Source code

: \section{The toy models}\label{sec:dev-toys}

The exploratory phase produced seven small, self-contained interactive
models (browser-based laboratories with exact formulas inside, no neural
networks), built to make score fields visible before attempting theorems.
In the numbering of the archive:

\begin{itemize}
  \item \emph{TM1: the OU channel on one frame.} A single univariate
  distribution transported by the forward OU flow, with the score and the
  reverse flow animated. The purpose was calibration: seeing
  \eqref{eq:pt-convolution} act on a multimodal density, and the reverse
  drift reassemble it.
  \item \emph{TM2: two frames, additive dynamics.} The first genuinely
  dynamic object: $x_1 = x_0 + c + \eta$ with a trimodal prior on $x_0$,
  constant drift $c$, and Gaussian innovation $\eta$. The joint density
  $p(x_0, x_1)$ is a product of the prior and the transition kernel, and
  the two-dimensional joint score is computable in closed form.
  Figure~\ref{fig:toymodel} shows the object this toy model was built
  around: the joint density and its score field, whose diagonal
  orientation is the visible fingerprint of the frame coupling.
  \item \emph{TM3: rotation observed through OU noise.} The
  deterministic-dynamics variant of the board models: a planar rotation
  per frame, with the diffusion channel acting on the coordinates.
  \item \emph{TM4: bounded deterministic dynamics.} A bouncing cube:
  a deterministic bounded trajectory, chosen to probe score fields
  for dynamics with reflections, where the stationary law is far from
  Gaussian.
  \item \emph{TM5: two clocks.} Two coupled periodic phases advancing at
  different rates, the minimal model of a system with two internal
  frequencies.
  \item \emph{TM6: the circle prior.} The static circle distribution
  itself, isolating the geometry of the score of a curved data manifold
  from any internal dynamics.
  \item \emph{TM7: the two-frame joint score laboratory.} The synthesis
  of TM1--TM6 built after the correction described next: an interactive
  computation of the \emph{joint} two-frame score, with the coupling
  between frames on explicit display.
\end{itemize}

- - - - -

WHAT IS EXPECTED:
Please return the full listing exactly as it appears.

RESULT FOR THIS TASK:
Source code

: \section{The toy models}\label{sec:dev-toys}

The exploratory phase produced seven small, self-contained interactive
models (browser-based laboratories with exact formulas inside, no neural
networks), built to make score fields visible before attempting theorems.
In the numbering of the archive:

\begin{itemize}
  \item \emph{TM1: the OU channel on one frame.} A single univariate
  distribution transported by the forward OU flow, with the score and the
  reverse flow animated. The purpose was calibration: seeing
  \eqref{eq:pt-convolution} act on a multimodal density, and the reverse
  drift reassemble it.
  \item \emph{TM2: two frames, additive dynamics.} The first genuinely
  dynamic object: $x_1 = x_0 + c + \eta$ with a trimodal prior on $x_0$,
  constant drift $c$, and Gaussian innovation $\eta$. The joint density
  $p(x_0, x_1)$ is a product of the prior and the transition kernel, and
  the two-dimensional joint score is computable in closed form.
  Figure~\ref{fig:toymodel} shows the object this toy model was built
  around: the joint density and its score field, whose diagonal
  orientation is the visible fingerprint of the frame coupling.
  \item \emph{TM3: rotation observed through OU noise.} The
  deterministic-dynamics variant of the board models: a planar rotation
  per frame, with the diffusion channel acting on the coordinates.
  \item \emph{TM4: bounded deterministic dynamics.} A bouncing cube:
  a deterministic bounded trajectory, chosen to probe score fields
  for dynamics with reflections, where the stationary law is far from
  Gaussian.
  \item \emph{TM5: two clocks.} Two coupled periodic phases advancing at
  different rates, the minimal model of a system with two internal
  frequencies.
  \item \emph{TM6: the circle prior.} The static circle distribution
  itself, isolating the geometry of the score of a curved data manifold
  from any internal dynamics.
  \item \emph{TM7: the two-frame joint score laboratory.} The synthesis
  of TM1--TM6 built after the correction described next: an interactive
  computation of the \emph{joint} two-frame score, with the coupling
  between frames on explicit display.
\end{itemize}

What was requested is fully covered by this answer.